The mysterious woman is discovered by a team of rescuers, including Grima, whose father Thor (Icelandic actor Ingvar Sigursson, seen in Trapped, Everest, the Justice League films, and many other roles) seems to recognize the strange visitor. The woman says her name is Gunhild and she says she works in the local hotel. It turns out a woman named Gunhild used to work there some 20 years ago. At least that is what we learn from the longtime hotel owner, a rather strange and witchy character herself. She  appears unfazed but tantalized by the mystery. While she is healing in the hospital, Gunhild announces she is pregnant with her lover’s child.

One of the show’s initial protagonists is Grima (pop star Gudrun Eyfjord, making her acting debut), whose relationship with her farmer husband Kjartan has become distant because of the disappearance of her sister Asa a year ago and her mother’s recent death. Barely a day after the arrival of Gunhild, another cryptic female figure appears, also naked and covered in mud. She appears to be Asa, Grima’s sister, who disappeared down an icy crevasse while on a rescue mission a year before. She had been presumed dead.

A scene from Katla.

By this point it’s clear strange things are happening. Thor, shocked by the reappearance of his daughter, is also disturbed by the appearance of Gunhild, whom he had a relationship with decades earlier. But it is impossible this could be the “real” Gunhild: the woman is much older and now lives in Sweden. More mud-covered people — who’ve disappeared or gone missing — emerge from the glacier, suffering from shock and exposure. But, like Gunhild and Asa, they know who they are and where they belong, even if the life of the village has continued without them. The phenomenon is so odd and yet so corporeal; even the die-hard scientists are swept up in the phenomenon, as specters from the past continue to stumble into their lives. But, in each case, the emergence of missing people, or their younger selves, triggers a cascade of difficult emotions, reckonings with grief, regret, and anger.

The explanation for these appearances is somewhat ambiguous, part meteorological, part folkloric, but no less fascinating because it is left so unresolved. What would happen if we were suddenly confronted with a lost part of ourselves? Could we make peace with it, or would we turn away in fear? The central premise may sound fantastical, but Kormakur, a masterful storyteller assisted by an adept team of writers, wisely grounds the weird happenings in the intimate details of characters’ lives. The cast, mostly actors based in Iceland, could not be better. Filmed on location in Vik, the production was stymied by pandemic difficulties and delays. The gritty authenticity of the setting is juxtaposed with a grand, ethereal score composed by Högni Egilsson and performed by the Icelandic Symphony orchestra. The music is intricately and exquisitely employed, enhancing and defining the story arc at the end of each episode. It is apt accompaniment for Katla‘s haunting vision of lost souls who emerge from the ice, naked, hungry, and seeking communion with those they left behind.

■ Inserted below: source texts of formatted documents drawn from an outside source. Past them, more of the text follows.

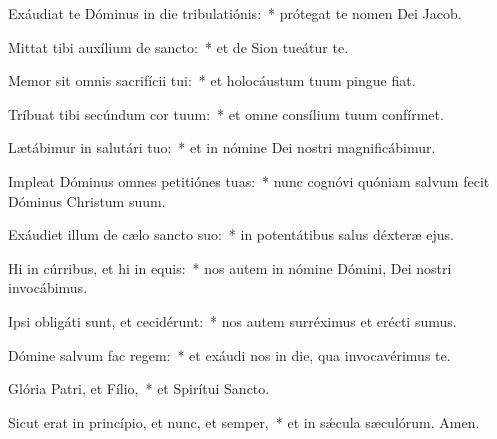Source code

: \item Exáudiat te Dóminus in die tribulatiónis:~* prótegat te nomen Dei Jacob.

\item Mittat tibi auxílium de sancto:~* et de Sion tueátur te.

\item Memor sit omnis sacrifícii tui:~* et holocáustum tuum pingue fiat.

\item Tríbuat tibi secúndum cor tuum:~* et omne consílium tuum confírmet.

\item Lætábimur in salutári tuo:~* et in nómine Dei nostri magnificábimur.

\item Impleat Dóminus omnes petitiónes tuas:~* nunc cognóvi quóniam salvum fecit Dóminus Christum suum.

\item Exáudiet illum de cælo sancto suo:~* in potentátibus salus déxteræ ejus.

\item Hi in cúrribus, et hi in equis:~* nos autem in nómine Dómini, Dei nostri invocábimus.

\item Ipsi obligáti sunt, et cecidérunt:~* nos autem surréximus et erécti sumus.

\item Dómine salvum fac regem:~* et exáudi nos in die, qua invocavérimus te.

\item Glória Patri, et Fílio,~* et Spirítui Sancto.

\item Sicut erat in princípio, et nunc, et semper,~* et in sǽcula sæculórum. Amen.

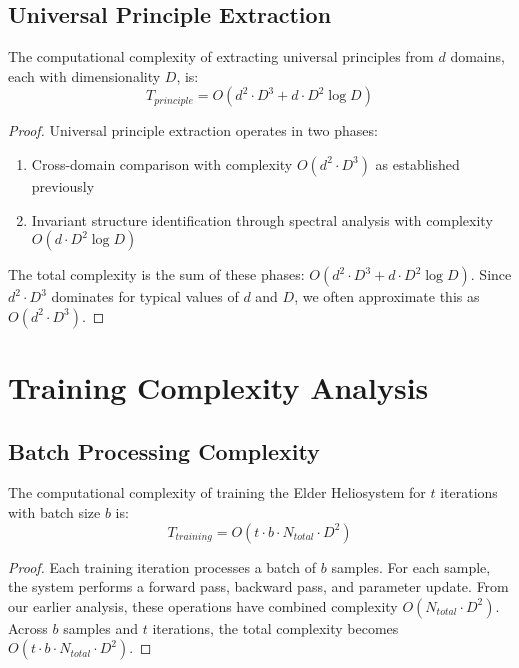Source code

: \subsection{Universal Principle Extraction}

\begin{theorem}
The computational complexity of extracting universal principles from $d$ domains, each with dimensionality $D$, is:
\begin{equation}
T_{principle} = O(d^2 \cdot D^3 + d \cdot D^2 \log D)
\end{equation}
\end{theorem}

\begin{proof}
Universal principle extraction operates in two phases:
\begin{enumerate}
    \item Cross-domain comparison with complexity $O(d^2 \cdot D^3)$ as established previously
    \item Invariant structure identification through spectral analysis with complexity $O(d \cdot D^2 \log D)$
\end{enumerate}
The total complexity is the sum of these phases: $O(d^2 \cdot D^3 + d \cdot D^2 \log D)$. Since $d^2 \cdot D^3$ dominates for typical values of $d$ and $D$, we often approximate this as $O(d^2 \cdot D^3)$.
\end{proof}

\section{Training Complexity Analysis}

\subsection{Batch Processing Complexity}

\begin{theorem}
The computational complexity of training the Elder Heliosystem for $t$ iterations with batch size $b$ is:
\begin{equation}
T_{training} = O(t \cdot b \cdot N_{total} \cdot D^2)
\end{equation}
\end{theorem}

\begin{proof}
Each training iteration processes a batch of $b$ samples. For each sample, the system performs a forward pass, backward pass, and parameter update. From our earlier analysis, these operations have combined complexity $O(N_{total} \cdot D^2)$. Across $b$ samples and $t$ iterations, the total complexity becomes $O(t \cdot b \cdot N_{total} \cdot D^2)$.
\end{proof}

Peg Aloi is a former film critic for the Boston Phoenix and member of the Boston Society of Film Critics. She taught film studies in Boston for over a decade. She writes on film, TV, and culture for web publications like Vice, Polygon, Bustle, Mic, Orlando Weekly, Crooked Marquee, and Bloody Disgusting. Her blog “The Witching Hour” can be found at themediawitch.com.

2 Comments

  1. Betsy on February 12, 2023 at 6:45 pm

    You interpreted the series so well.
    I am very much caught up in it.
    Thanks!

  2. Jack C on March 21, 2024 at 6:02 am

    Interestingly the English dubbing was performed by the same cast members, giving it a sense of authenticity and emotion you rarely get from dubbing. I watched it mostly in Icelandic, but sometimes I watched in English when I got tired of reading subtitles. Either way, the series was excellent and the acting superb.